_Work request_:
Although the data below holds other lines too, output only those from the line with "- Open your" up to and including the line with "- The extension", exactly as they appear.

_Supplied records_:

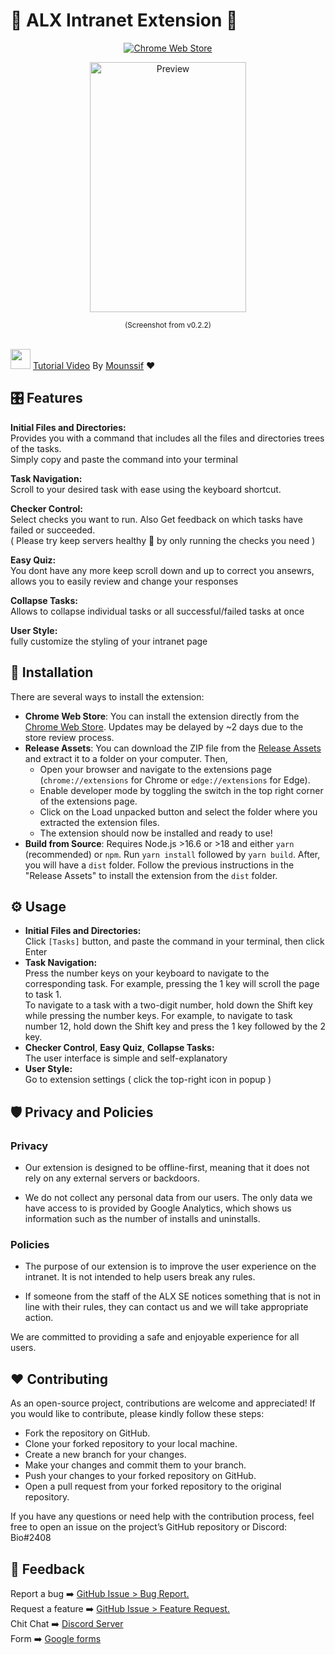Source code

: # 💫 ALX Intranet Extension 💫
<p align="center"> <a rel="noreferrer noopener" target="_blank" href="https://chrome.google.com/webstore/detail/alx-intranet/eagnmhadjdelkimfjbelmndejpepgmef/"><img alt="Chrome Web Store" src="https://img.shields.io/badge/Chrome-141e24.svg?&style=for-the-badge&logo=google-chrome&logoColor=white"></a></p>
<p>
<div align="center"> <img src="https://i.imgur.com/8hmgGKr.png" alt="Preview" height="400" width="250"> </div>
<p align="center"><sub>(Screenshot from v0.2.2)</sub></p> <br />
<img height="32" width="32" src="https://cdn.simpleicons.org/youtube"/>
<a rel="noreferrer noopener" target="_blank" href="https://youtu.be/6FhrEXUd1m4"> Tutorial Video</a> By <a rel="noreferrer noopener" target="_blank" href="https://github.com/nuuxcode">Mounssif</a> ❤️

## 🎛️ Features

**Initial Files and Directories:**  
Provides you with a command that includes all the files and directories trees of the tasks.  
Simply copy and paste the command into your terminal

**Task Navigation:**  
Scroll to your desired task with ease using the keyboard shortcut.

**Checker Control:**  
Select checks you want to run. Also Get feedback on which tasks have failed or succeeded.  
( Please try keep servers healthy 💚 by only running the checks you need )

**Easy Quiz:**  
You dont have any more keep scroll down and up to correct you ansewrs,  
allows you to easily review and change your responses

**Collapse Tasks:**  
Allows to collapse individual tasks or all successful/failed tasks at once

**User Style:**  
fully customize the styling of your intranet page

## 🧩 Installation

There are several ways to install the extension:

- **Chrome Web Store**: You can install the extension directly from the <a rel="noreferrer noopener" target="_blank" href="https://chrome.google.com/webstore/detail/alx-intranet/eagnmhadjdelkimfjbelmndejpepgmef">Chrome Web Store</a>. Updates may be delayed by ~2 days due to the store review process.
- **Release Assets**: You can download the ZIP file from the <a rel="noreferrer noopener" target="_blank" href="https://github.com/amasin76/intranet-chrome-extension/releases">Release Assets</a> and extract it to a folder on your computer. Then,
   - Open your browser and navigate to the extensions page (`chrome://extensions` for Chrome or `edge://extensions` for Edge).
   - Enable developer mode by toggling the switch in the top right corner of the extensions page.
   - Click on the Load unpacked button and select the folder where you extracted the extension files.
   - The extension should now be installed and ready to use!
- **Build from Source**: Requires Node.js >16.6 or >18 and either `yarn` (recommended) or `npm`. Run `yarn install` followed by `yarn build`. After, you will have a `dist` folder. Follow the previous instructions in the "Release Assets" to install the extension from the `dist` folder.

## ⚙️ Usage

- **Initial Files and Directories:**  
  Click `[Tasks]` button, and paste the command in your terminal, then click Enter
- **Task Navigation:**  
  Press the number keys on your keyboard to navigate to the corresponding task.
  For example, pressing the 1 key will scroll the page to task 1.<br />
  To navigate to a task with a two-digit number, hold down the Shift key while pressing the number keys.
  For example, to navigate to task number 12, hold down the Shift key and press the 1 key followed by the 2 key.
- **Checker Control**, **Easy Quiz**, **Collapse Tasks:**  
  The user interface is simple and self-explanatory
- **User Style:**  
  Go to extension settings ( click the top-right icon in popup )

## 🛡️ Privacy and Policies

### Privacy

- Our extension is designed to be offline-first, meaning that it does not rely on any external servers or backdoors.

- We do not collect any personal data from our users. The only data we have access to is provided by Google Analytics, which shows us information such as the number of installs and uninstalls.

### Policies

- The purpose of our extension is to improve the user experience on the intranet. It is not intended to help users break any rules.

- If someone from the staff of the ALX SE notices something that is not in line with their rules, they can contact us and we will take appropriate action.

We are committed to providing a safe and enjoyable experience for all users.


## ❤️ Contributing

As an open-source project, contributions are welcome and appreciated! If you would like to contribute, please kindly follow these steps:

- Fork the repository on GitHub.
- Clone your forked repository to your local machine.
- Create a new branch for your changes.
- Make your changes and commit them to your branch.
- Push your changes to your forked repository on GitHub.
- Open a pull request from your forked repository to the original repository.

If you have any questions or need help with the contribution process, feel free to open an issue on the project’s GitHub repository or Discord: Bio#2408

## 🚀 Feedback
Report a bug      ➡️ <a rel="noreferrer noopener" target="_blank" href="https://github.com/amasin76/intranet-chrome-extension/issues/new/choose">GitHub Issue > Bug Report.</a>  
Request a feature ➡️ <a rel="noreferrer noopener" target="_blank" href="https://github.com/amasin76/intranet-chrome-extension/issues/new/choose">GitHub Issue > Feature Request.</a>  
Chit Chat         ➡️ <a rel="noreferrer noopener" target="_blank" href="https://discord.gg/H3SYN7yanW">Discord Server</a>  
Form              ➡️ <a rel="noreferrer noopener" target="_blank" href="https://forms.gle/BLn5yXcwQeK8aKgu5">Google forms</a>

_Answer for the task_:
   - Open your browser and navigate to the extensions page (`chrome://extensions` for Chrome or `edge://extensions` for Edge).
   - Enable developer mode by toggling the switch in the top right corner of the extensions page.
   - Click on the Load unpacked button and select the folder where you extracted the extension files.
   - The extension should now be installed and ready to use!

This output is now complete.